*** Opening DATASET ENTRIES ***

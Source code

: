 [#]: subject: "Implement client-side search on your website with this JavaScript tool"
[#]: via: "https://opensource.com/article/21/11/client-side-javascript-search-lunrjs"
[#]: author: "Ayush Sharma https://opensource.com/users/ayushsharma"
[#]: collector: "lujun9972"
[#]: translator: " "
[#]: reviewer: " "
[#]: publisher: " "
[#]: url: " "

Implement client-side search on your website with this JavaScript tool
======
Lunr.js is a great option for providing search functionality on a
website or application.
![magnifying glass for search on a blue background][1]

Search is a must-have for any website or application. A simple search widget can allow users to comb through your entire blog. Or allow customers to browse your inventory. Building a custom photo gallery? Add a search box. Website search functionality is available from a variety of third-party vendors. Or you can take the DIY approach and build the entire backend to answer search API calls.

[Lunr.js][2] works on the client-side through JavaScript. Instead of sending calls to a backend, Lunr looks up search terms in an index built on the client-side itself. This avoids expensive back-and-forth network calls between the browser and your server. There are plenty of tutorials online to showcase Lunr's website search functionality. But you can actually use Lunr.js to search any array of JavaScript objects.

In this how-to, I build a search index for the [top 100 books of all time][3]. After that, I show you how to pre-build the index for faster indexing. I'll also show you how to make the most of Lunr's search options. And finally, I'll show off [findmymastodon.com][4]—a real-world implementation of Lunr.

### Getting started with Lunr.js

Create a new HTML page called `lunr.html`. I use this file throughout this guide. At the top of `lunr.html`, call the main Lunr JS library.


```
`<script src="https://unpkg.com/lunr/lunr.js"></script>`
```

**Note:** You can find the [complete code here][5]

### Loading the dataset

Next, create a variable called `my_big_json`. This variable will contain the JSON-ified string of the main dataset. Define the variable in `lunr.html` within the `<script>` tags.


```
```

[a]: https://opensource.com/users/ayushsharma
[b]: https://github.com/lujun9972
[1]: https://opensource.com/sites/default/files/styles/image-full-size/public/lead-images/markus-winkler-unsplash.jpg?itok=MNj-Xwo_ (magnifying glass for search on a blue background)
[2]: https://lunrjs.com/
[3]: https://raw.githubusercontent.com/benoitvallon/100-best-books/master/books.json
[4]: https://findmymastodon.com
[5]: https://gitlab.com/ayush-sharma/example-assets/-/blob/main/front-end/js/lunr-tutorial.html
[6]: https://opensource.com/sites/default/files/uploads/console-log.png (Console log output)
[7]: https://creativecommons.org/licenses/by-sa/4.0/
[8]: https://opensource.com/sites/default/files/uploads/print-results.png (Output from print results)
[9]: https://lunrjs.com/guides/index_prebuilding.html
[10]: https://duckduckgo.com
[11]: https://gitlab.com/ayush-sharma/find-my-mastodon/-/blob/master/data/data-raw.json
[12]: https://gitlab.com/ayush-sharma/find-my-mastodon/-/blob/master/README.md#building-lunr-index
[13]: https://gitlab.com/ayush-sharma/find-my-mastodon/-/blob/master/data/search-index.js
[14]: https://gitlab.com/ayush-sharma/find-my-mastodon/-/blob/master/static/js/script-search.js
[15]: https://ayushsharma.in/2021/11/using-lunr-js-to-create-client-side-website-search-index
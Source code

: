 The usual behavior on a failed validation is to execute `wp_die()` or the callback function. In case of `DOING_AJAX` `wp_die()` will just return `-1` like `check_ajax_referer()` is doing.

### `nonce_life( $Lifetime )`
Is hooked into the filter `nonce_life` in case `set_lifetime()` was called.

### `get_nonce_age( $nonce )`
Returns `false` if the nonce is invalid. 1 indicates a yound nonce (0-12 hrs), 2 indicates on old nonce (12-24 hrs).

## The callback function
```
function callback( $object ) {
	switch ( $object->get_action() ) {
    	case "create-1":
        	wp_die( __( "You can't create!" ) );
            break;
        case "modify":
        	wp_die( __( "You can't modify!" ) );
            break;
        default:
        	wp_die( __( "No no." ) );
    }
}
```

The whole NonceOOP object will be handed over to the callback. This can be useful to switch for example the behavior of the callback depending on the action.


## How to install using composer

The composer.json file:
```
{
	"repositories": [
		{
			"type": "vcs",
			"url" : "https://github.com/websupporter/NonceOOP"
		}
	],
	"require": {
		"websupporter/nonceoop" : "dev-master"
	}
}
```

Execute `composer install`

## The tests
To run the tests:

*** Closing DATASET ENTRIES ***

**YOUR ASSIGNMENT**
Where the word "glass" shows up in a line of the entries above, copy that line.

**RESULT**
![magnifying glass for search on a blue background][1]
[1]: https://opensource.com/sites/default/files/styles/image-full-size/public/lead-images/markus-winkler-unsplash.jpg?itok=MNj-Xwo_ (magnifying glass for search on a blue background)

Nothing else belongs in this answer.